Automatizar a montagem com robôs: um robô KUKA aplica massa de vedação nas metades das caixas. 
Primeiro montar, depois controlar: um robô KR QUANTEC da KUKA controla as unidades de comando para o veículo elétrico.

A água e a energia elétrica não são compatíveis entre si na produção – ou são?

"Durante todos os processos de montagem registramos uma chamada árvore de dados para cada componente. Isto é, desde o menor parafuso até a tampa da caixa do veículo elétrico podemos rastrear com precisão de onde eles vêm e como foram processados. Isso permite mais tarde tirar possíveis conclusões, caso ocorra uma falha na condução do veículo elétrico", explica o Gerente de Vendas Georg Dullinger.

Por vezes são realizados repetidamente testes de estanqueidade e testes funcionais para o veículo, para assegurar a alta qualidade do processamento. Especialmente emocionante é o último passo: um robô KR CYBERTECH apanha as unidades de comando prontas para os veículos elétricos da esteira e as enche com água. "Na verdade a água, a energia elétrica e a tecnologia de dados nunca deveriam se encontrar" diz o Gerente de Projeto da SAR Franz Steinbauer. "Mas neste caso unimos tudo dentro de cerca de 100 segundos, a água serve para a refrigeração nos passos subsequentes."

Qual deve ser o grau de automação?

O robô da KUKA coloca as unidades de comando no teste de isolamento de alta e baixa tensão – por fim aqui flui corrente alternada pelas "veias" do veículo elétrico. Em seguida, os corações elétricos recebem a gravação do seu sistema operacional, por assim dizer, o sopro da vida.

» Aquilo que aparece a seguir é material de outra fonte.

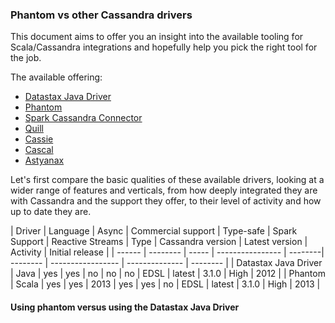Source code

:### Phantom vs other Cassandra drivers


This document aims to offer you an insight into the available tooling
for Scala/Cassandra integrations and hopefully help you pick the right
tool for the job.

The available offering:

- [Datastax Java Driver](https://github.com/datastax/java-driver)
- [Phantom](https://github.com/outworkers/phantom)
- [Spark Cassandra Connector](https://github.com/datastax/spark-cassandra-connector)
- [Quill](https://github.com/getquill/quill)
- [Cassie](https://github.com/twitter/cassie)
- [Cascal](https://github.com/shorrockin/cascal)
- [Astyanax](https://github.com/Netflix/astyanax)

Let's first compare the basic qualities of these available drivers, looking
at a wider range of features and verticals, from how deeply integrated they
are with Cassandra and the support they offer, to their level of activity
and how up to date they are.


| Driver | Language | Async | Commercial support | Type-safe | Spark Support | Reactive Streams | Type | Cassandra version | Latest version | Activity | Initial release |
| ------ | -------- | ----- | ---------------- | --------| -------- | ----------------- | -------------- | -------- |
| Datastax Java Driver | Java | yes | yes | no | no | no | EDSL | latest | 3.1.0 | High | 2012 |
| Phantom | Scala | yes | yes | 2013 | yes | yes | no | EDSL | latest | 3.1.0 | High | 2013 |


#### Using phantom versus using the Datastax Java Driver


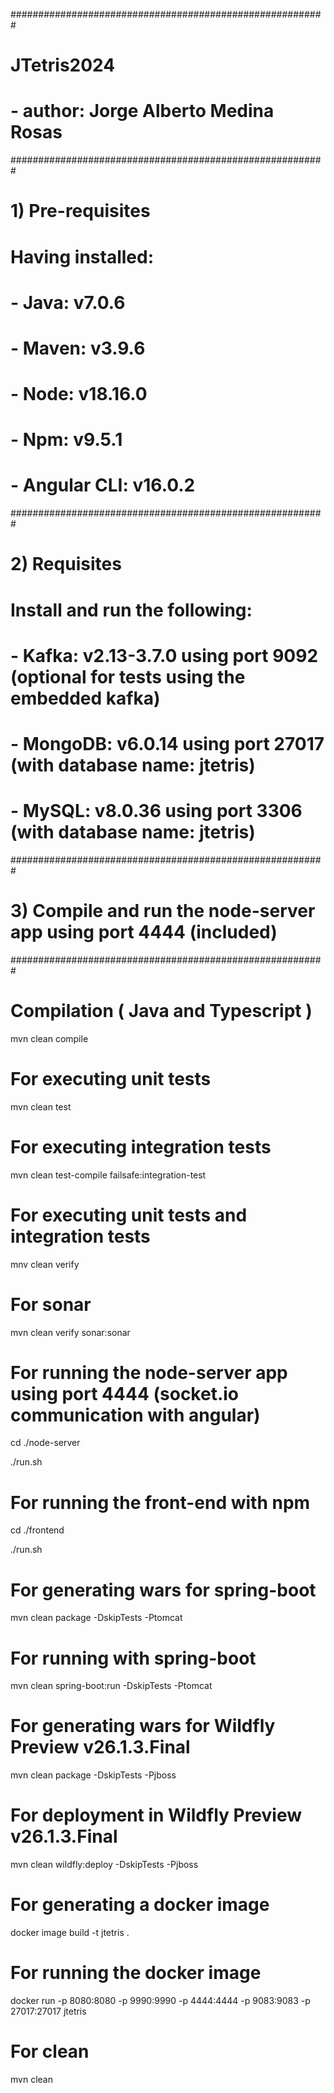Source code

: #########################################################
# JTetris2024
# - author: Jorge Alberto Medina Rosas
#########################################################
# 1) Pre-requisites
# Having installed:
# - Java: v7.0.6
# - Maven: v3.9.6
# - Node: v18.16.0
# - Npm: v9.5.1
# - Angular CLI: v16.0.2
#########################################################
# 2) Requisites
# Install and run the following:
# - Kafka: v2.13-3.7.0 using port 9092 (optional for tests using the embedded kafka)
# - MongoDB: v6.0.14 using port 27017 (with database name: jtetris)
# - MySQL: v8.0.36 using port 3306 (with database name: jtetris)
#########################################################
# 3) Compile and run the node-server app using port 4444 (included)
#########################################################

# Compilation ( Java and Typescript )
mvn clean compile

# For executing unit tests
mvn clean test

# For executing integration tests
mvn clean test-compile failsafe:integration-test

# For executing unit tests and integration tests
mnv clean verify

# For sonar
mvn clean verify sonar:sonar

# For running the node-server app using port 4444 (socket.io communication with angular)
cd ./node-server

./run.sh

# For running the front-end with npm
cd ./frontend

./run.sh

# For generating wars for spring-boot
mvn clean package -DskipTests -Ptomcat

# For running with spring-boot
mvn clean spring-boot:run -DskipTests -Ptomcat

# For generating wars for Wildfly Preview v26.1.3.Final
mvn clean package -DskipTests -Pjboss

# For deployment in Wildfly Preview v26.1.3.Final
mvn clean wildfly:deploy -DskipTests -Pjboss

# For generating a docker image
docker image build -t jtetris .

# For running the docker image
docker run -p 8080:8080 -p 9990:9990 -p 4444:4444 -p 9083:9083 -p 27017:27017 jtetris

# For clean
mvn clean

Se todos os testes forem positivos e a água drenada novamente, as unidades de comando estão prontas para a sua vida como marca-passo de veículo.
Pequeno, mas eficaz! As unidades de comando de um veículo elétrico, produzidas com a ajuda de robôs KUKA.
Atualmente os trabalhadores carregam a linha de produção e retiram no final as unidades de comando prontas para os veículos elétricos. Contudo, a longo prazo também será possível automatizar este passo de processo. "Com a ajuda de sistemas de transporte sem condutor já poderíamos buscar os diversos componentes eletrônicos do chamado supermercado e levá-los às estações", diz Georg Dullinger. "A solução é altamente escalonável e adaptável individualmente."

Assim, por exemplo, seria possível estruturar a linha de produção em diversos níveis, partes dela até poderiam ser usadas em fornecedores. "Com a ajuda dos robôs da KUKA podemos representar qualquer grau de expansão, até a produção completa", diz Dullinger. "Qual grau de automação realizamos depende totalmente dos nossos clientes."